Files
konstruct/migrations/versions/003_phase2_audit_kb.py
Adolfo Delorenzo 30b9f60668 feat(02-02): audit model, KB model, migration, and audit logger
- AuditEvent ORM model with tenant_id, action_type, latency_ms, metadata
- KnowledgeBaseDocument and KBChunk ORM models for vector KB
- Migration 003: audit_events (immutable via REVOKE), kb_documents, kb_chunks
  with HNSW index and RLS on all tables
- AuditLogger with log_llm_call, log_tool_call, log_escalation methods
- audit_events immutability enforced at DB level (UPDATE/DELETE rejected)
- [Rule 1 - Bug] Fixed CAST(:metadata AS jsonb) for asyncpg compatibility
2026-03-23 14:50:51 -06:00

239 lines
7.8 KiB
Python

"""Phase 2: audit_events table (immutable) and kb_documents/kb_chunks tables
Revision ID: 003
Revises: 002
Create Date: 2026-03-23
This migration adds:
1. audit_events — append-only audit trail for all agent actions
- REVOKE UPDATE, DELETE from konstruct_app (immutability enforced at DB level)
- GRANT SELECT, INSERT only
- RLS for tenant isolation
- Composite index on (tenant_id, created_at DESC) for efficient queries
2. kb_documents and kb_chunks — knowledge base storage
- kb_chunks has a vector(384) embedding column
- HNSW index for approximate nearest neighbor cosine search
- Full CRUD grants for kb tables (mutable)
- RLS on both tables
Key design decision: audit_events immutability is enforced at the DB level via
REVOKE. Even if application code attempts an UPDATE or DELETE, PostgreSQL will
reject it with a permission error.
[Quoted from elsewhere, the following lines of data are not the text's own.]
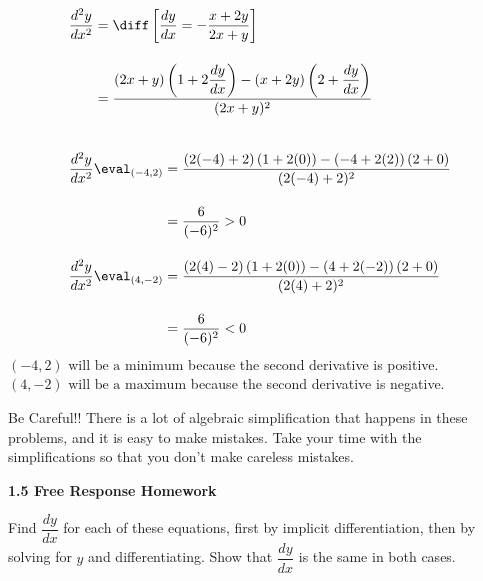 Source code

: \begin{tcolorbox}[solution]
\begin{align*}
        & \dfrac{d^2y}{dx^2} \begin{aligned}[t]
            & = \diff \left[\dfrac{dy}{dx} = -\dfrac{x + 2y}{2x + y}\right] \\[11pt]
            & = \dfrac{(2x + y)\left(1 + 2\dfrac{dy}{dx}\right) - (x + 2y)\left(2 + \dfrac{dy}{dx}\right)}{(2x + y)^2} \\[11pt]
        \end{aligned} \\[11pt]
        & \dfrac{d^2y}{dx^2} \eval_{(-4, 2)} \begin{aligned}[t]
            & = \dfrac{(2(-4) + 2)\left(1 + 2(0)\right) - (-4 + 2(2))\left(2 + 0\right)}{(2(-4) + 2)^2} \\[11pt]
            & = \dfrac{6}{(-6)^2} > 0
        \end{aligned} \\[11pt]
        & \dfrac{d^2y}{dx^2} \eval_{(4, -2)} \begin{aligned}[t]
            & = \dfrac{(2(4) - 2)\left(1 + 2(0)\right) - (4 + 2(-2))\left(2 + 0\right)}{(2(4) + 2)^2} \\[11pt]
            & = \dfrac{6}{(-6)^2} < 0
        \end{aligned}
    \end{align*}
    $\boxed{(-4, 2) \text{ will be a minimum}}$ because the second derivative is positive. \\[11pt]
    $\boxed{(4, -2) \text{ will be a maximum}}$ because the second derivative is negative.
\end{tcolorbox}

Be Careful!! There is a lot of algebraic simplification that happens in these problems, and it is easy to make mistakes. Take your time with the simplifications so that you don't make careless mistakes. \par

\newpage

\textbf{\large{1.5 Free Response Homework}} \par

Find $\dfrac{dy}{dx}$ for each of these equations, first by implicit differentiation, then by solving for $y$ and differentiating. Show that $\dfrac{dy}{dx}$ is the same in both cases. \par

 \\[11pt]
 \\[11pt]

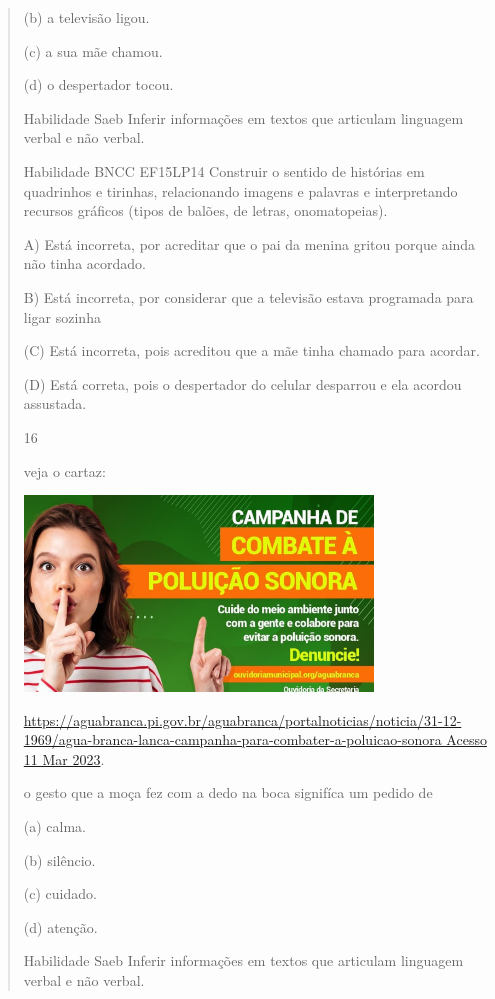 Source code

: {{{{\begin{verse}
{{\begin{escolha}
{{{{{(b) a televisão ligou.

(c) a sua mãe chamou.

(d) o despertador tocou.

\protect\hypertarget{_Hlk129586447}{}{}Habilidade Saeb Inferir
informações em textos que articulam linguagem verbal e não verbal.

Habilidade BNCC EF15LP14 Construir o sentido de histórias em quadrinhos
e tirinhas, relacionando imagens e palavras e interpretando recursos
gráficos (tipos de balões, de letras, onomatopeias).

A) Está incorreta, por acreditar que o pai da menina gritou porque ainda
não tinha acordado.

B) Está incorreta, por considerar que a televisão estava programada para
ligar sozinha

(C) Está incorreta, pois acreditou que a mãe tinha chamado para acordar.

(D) Está correta, pois o despertador do celular desparrou e ela acordou
assustada.

\num{16}

veja o cartaz:

\includegraphics[width=3.64744in,height=2.05233in]{media/image173.png}

\href{https://aguabranca.pi.gov.br/aguabranca/portalnoticias/noticia/31-12-1969/agua-branca-lanca-campanha-para-combater-a-poluicao-sonora\%20Acesso\%2011\%20Mar\%202023}{https://aguabranca.pi.gov.br/aguabranca/portalnoticias/noticia/31-12-1969/agua-branca-lanca-campanha-para-combater-a-poluicao-sonora
Acesso 11 Mar 2023}.

o gesto que a moça fez com a dedo na boca signifíca um pedido de

(a) calma.

(b) silêncio.

(c) cuidado.

(d) atenção.

Habilidade Saeb Inferir informações em textos que articulam linguagem
verbal e não verbal.

}}}}}
\end{escolha}}}
\end{verse}}}}}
This provides a hard compliance guarantee
that the audit trail cannot be tampered with via the application role.
"""
from __future__ import annotations
from typing import Sequence, Union
import sqlalchemy as sa
from alembic import op
from sqlalchemy.dialects.postgresql import JSONB, UUID
# revision identifiers, used by Alembic.
revision: str = "003"
down_revision: Union[str, None] = "002"
branch_labels: Union[str, Sequence[str], None] = None
depends_on: Union[str, Sequence[str], None] = None
def upgrade() -> None:
# =========================================================================
# 1. audit_events — immutable audit trail
# =========================================================================
op.create_table(
"audit_events",
sa.Column(
"id",
UUID(as_uuid=True),
primary_key=True,
server_default=sa.text("gen_random_uuid()"),
),
sa.Column(
"tenant_id",
UUID(as_uuid=True),
nullable=False,
),
sa.Column(
"agent_id",
UUID(as_uuid=True),
nullable=True,
),
sa.Column(
"user_id",
sa.Text,
nullable=True,
),
sa.Column(
"action_type",
sa.Text,
nullable=False,
comment="llm_call | tool_invocation | escalation",
),
sa.Column(
"input_summary",
sa.Text,
nullable=True,
),
sa.Column(
"output_summary",
sa.Text,
nullable=True,
),
sa.Column(
"latency_ms",
sa.Integer,
nullable=True,
),
sa.Column(
"metadata",
JSONB,
nullable=False,
server_default=sa.text("'{}'::jsonb"),
),
sa.Column(
"created_at",
sa.DateTime(timezone=True),
nullable=False,
server_default=sa.text("NOW()"),
),
)
# Index for efficient per-tenant queries ordered by time (most recent first)
op.create_index(
"ix_audit_events_tenant_created",
"audit_events",
["tenant_id", "created_at"],
postgresql_ops={"created_at": "DESC"},
)
# Apply Row Level Security
op.execute("ALTER TABLE audit_events ENABLE ROW LEVEL SECURITY")
op.execute("ALTER TABLE audit_events FORCE ROW LEVEL SECURITY")
op.execute("""
CREATE POLICY tenant_isolation ON audit_events
USING (tenant_id = current_setting('app.current_tenant', TRUE)::uuid)
""")
# Grant SELECT + INSERT only — immutability enforced by revoking UPDATE/DELETE
op.execute("GRANT SELECT, INSERT ON audit_events TO konstruct_app")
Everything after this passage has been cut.